The reason I am going into all this as background is that I want to establish two separate claims:
- That, due to my subject matter interests alone, I have inadvertently spent a fair chunk of my life in a large and diverse array of nearly all male environments.
- That my experience within these environments is that they range along a spectrum, from outright misogyny to environments which are welcoming to women but which are self-segregated by the differing interests of men and women, and with every gradation in between.
Unfortunately this diversity is not accurately perceived. In an effort to drain all the true swamps of their misogyny, we drained pretty much every male culture we could find of its vitality. Try to imagine a world in which women could not congregate by themselves for fear that they would get up to witchcraft. That’s pretty close to where we are now.

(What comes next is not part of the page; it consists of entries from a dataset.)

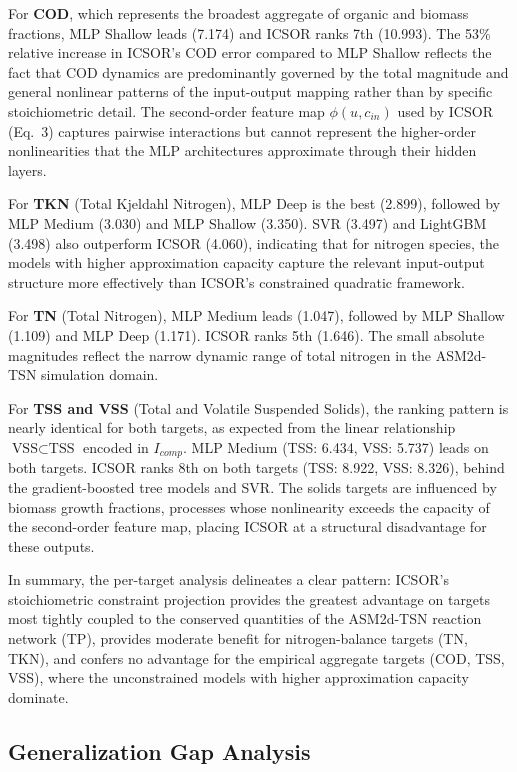 \documentclass[11pt]{article}
\begin{document}
For \textbf{COD}, which represents the broadest aggregate of organic and biomass fractions, MLP Shallow leads (7.174) and ICSOR ranks 7th (10.993). The 53\% relative increase in ICSOR's COD error compared to MLP Shallow reflects the fact that COD dynamics are predominantly governed by the total magnitude and general nonlinear patterns of the input-output mapping rather than by specific stoichiometric detail. The second-order feature map $\phi(u, c_{in})$ used by ICSOR (Eq.~3) captures pairwise interactions but cannot represent the higher-order nonlinearities that the MLP architectures approximate through their hidden layers.

For \textbf{TKN} (Total Kjeldahl Nitrogen), MLP Deep is the best (2.899), followed by MLP Medium (3.030) and MLP Shallow (3.350). SVR (3.497) and LightGBM (3.498) also outperform ICSOR (4.060), indicating that for nitrogen species, the models with higher approximation capacity capture the relevant input-output structure more effectively than ICSOR's constrained quadratic framework.

For \textbf{TN} (Total Nitrogen), MLP Medium leads (1.047), followed by MLP Shallow (1.109) and MLP Deep (1.171). ICSOR ranks 5th (1.646). The small absolute magnitudes reflect the narrow dynamic range of total nitrogen in the ASM2d-TSN simulation domain.

For \textbf{TSS and VSS} (Total and Volatile Suspended Solids), the ranking pattern is nearly identical for both targets, as expected from the linear relationship $\text{VSS} \subset \text{TSS}$ encoded in $I_{comp}$. MLP Medium (TSS: 6.434, VSS: 5.737) leads on both targets. ICSOR ranks 8th on both targets (TSS: 8.922, VSS: 8.326), behind the gradient-boosted tree models and SVR. The solids targets are influenced by biomass growth fractions, processes whose nonlinearity exceeds the capacity of the second-order feature map, placing ICSOR at a structural disadvantage for these outputs.

In summary, the per-target analysis delineates a clear pattern: ICSOR's stoichiometric constraint projection provides the greatest advantage on targets most tightly coupled to the conserved quantities of the ASM2d-TSN reaction network (TP), provides moderate benefit for nitrogen-balance targets (TN, TKN), and confers no advantage for the empirical aggregate targets (COD, TSS, VSS), where the unconstrained models with higher approximation capacity dominate.

\subsection{Generalization Gap Analysis}
\end{document}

You may fairly ask the question, “What, if anything, is lost when we target straight male culture by treating any meeting behind closed doors as suspect? Isn’t that where the bad behavior actually happens?” Well, yes. That’s right. But there are so many good things, and even magic that happens too, that are being lost when we don’t understand that the majority of such rooms are normal, healthy places on which men actually depend as much as nursing mothers who form support groups for postpartum depression, say.
And, while few mention it, men have tended to help each other course correct, in private. When you see a man come to his friend’s aid in public, and when that friend being threatened has done something wrong, you actually have zero idea of what is going on in private. Maybe they are high-fiving like idiots. That certainly happens among jerks. But it is far more likely that there are going to be words that go in a different direction. Men have historically helped each other get back on track in private, while holding mobs at bay in public, in a way that puts an enormous premium on loyalty, but which has not always been understood from outside, because it is, by definition, invisible.
So this is all preamble, because the last section of this episode has to do with a funny topic. For a guy that values male culture around course-correction in private, it is somewhat odd to admit that my least favorite four-word sentence to hear spoken in the English language by another man has recently become “I’ve got your back.” Now, why is that? Shouldn’t that sentence be among one’s favorite sentences?
Well, that’s undoubtedly how it should be… but truth be told, most of us have never been part of a fighting unit, and the closest thing we’ve been to a platoon in a firefight is a movie theater. We know that there is supposed to be a fog of war, just as we are familiar with the phrase “brothers in arms”, but, if we are honest with ourselves, many of us must realize that we mostly don’t fully know what those words actually mean. Dealing with an implacable mob on the internet that is taking aim at your reputation, and thus your ability to earn a living to feed your family, is surely a hell of a lot closer to being in a bar fight than paintball is. Full disclosure: I have never played paintball.
So when a man says “I’ve got your back”, what is he really saying?
Well I used to think I knew what it meant, but I don’t fully know anymore. And at the moment, it feels like it means nothing.
I have placed my life in the hands of only one male friend on multiple occasions, and none of those involved combat. That friend’s name is Adil Abdulali, and I suppose he also placed his life in my hands now that I think about it. We do have a few decent enough stories about physical risk from years back that remain, so far anyway, personal and private. Our mothers might be listening to this podcast after all and I wouldn’t want to alarm them. Please don’t worry, Alia, if you are listening, everything worked out fine, and it was a long time ago.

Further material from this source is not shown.